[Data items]
= = = =
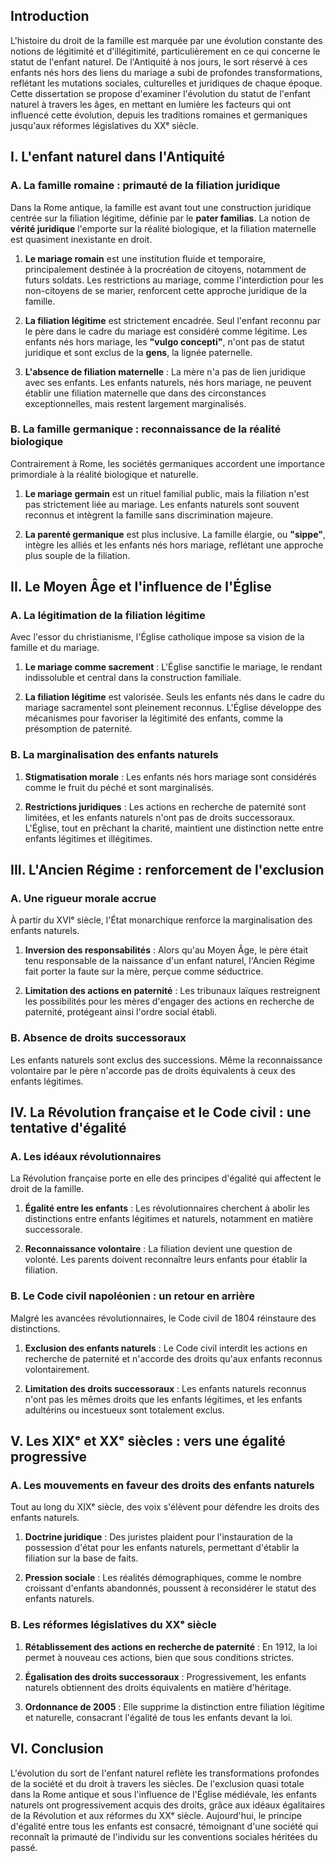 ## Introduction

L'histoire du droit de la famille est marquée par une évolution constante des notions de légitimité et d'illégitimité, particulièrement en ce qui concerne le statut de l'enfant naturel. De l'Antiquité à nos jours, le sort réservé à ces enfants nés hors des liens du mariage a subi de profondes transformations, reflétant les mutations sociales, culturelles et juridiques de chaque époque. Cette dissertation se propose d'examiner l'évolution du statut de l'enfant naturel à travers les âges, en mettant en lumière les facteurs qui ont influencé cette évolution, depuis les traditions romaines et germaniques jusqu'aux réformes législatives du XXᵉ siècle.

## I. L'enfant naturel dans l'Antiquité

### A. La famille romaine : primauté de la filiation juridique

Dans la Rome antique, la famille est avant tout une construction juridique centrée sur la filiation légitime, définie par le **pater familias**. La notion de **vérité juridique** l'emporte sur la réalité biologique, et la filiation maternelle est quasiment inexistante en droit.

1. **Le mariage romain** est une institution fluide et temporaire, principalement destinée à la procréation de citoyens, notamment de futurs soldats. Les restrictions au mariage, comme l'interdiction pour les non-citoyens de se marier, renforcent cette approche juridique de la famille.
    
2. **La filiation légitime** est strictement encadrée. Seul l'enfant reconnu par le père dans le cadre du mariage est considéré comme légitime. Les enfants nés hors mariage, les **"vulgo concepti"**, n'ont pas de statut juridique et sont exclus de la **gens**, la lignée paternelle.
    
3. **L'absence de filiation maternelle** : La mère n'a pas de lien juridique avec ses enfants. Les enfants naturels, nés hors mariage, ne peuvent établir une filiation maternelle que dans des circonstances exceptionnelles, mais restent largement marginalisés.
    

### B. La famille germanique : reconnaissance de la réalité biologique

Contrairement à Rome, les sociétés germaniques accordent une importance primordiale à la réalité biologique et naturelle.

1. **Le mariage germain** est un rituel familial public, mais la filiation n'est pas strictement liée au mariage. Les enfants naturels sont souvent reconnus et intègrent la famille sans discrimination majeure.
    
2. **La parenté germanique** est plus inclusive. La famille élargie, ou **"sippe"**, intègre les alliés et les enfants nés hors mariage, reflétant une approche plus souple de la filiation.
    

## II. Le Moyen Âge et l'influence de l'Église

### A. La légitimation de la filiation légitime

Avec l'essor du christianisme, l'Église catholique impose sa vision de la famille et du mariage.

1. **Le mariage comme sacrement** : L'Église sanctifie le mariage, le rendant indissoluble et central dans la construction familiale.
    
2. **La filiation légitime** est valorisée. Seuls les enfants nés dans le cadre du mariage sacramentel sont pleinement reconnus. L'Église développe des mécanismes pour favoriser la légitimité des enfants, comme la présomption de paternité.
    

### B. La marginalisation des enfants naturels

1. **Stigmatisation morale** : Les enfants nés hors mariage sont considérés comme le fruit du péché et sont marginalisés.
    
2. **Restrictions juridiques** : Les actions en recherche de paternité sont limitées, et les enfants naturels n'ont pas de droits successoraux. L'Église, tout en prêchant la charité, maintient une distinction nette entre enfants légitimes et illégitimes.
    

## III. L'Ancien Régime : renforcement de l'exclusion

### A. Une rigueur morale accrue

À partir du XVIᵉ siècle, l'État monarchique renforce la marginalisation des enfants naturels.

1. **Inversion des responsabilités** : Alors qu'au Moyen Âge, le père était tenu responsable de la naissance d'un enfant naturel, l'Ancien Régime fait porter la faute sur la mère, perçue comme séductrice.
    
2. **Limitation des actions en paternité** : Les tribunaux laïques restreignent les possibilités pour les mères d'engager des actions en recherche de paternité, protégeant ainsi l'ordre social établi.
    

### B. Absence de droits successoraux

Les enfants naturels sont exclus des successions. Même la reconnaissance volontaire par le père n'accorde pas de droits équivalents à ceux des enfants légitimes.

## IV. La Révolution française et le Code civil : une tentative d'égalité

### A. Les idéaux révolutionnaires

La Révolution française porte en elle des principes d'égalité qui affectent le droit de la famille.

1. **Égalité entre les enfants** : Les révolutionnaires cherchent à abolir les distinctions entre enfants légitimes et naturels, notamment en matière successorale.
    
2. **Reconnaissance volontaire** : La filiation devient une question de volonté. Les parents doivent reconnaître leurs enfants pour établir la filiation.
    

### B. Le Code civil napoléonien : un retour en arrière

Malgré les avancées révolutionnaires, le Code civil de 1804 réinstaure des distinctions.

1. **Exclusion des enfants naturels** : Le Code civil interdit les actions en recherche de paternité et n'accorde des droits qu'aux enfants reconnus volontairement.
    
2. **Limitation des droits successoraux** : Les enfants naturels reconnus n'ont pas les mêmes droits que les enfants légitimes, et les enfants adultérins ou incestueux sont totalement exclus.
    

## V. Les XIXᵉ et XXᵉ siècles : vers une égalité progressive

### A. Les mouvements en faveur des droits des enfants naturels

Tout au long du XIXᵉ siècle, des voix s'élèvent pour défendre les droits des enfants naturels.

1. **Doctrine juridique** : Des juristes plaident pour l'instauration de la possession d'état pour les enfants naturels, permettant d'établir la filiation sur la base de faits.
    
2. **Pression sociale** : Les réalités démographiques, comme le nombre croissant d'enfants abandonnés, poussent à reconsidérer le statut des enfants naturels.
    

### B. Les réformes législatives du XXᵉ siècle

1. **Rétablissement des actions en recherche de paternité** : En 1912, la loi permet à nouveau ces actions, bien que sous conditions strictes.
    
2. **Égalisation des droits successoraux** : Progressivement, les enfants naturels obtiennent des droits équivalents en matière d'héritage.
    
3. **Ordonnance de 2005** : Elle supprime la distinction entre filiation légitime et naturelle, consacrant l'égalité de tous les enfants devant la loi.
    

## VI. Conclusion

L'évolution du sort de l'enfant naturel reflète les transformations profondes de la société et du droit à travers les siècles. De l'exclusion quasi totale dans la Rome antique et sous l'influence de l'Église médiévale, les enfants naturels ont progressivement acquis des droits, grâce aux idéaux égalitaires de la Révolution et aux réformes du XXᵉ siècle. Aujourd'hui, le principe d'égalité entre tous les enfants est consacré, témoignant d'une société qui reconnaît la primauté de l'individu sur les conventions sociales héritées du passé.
= = = =
EXERCISE REQUIREMENTS:
Beginning at the line above that contains "### A. La légitimation", return each line exactly through the line that contains "1. **Inversion des", and no others.

ANSWER SECTION:
### A. La légitimation de la filiation légitime

Avec l'essor du christianisme, l'Église catholique impose sa vision de la famille et du mariage.

1. **Le mariage comme sacrement** : L'Église sanctifie le mariage, le rendant indissoluble et central dans la construction familiale.
    
2. **La filiation légitime** est valorisée. Seuls les enfants nés dans le cadre du mariage sacramentel sont pleinement reconnus. L'Église développe des mécanismes pour favoriser la légitimité des enfants, comme la présomption de paternité.
    

### B. La marginalisation des enfants naturels

1. **Stigmatisation morale** : Les enfants nés hors mariage sont considérés comme le fruit du péché et sont marginalisés.
    
2. **Restrictions juridiques** : Les actions en recherche de paternité sont limitées, et les enfants naturels n'ont pas de droits successoraux. L'Église, tout en prêchant la charité, maintient une distinction nette entre enfants légitimes et illégitimes.
    

## III. L'Ancien Régime : renforcement de l'exclusion

### A. Une rigueur morale accrue

À partir du XVIᵉ siècle, l'État monarchique renforce la marginalisation des enfants naturels.

1. **Inversion des responsabilités** : Alors qu'au Moyen Âge, le père était tenu responsable de la naissance d'un enfant naturel, l'Ancien Régime fait porter la faute sur la mère, perçue comme séductrice.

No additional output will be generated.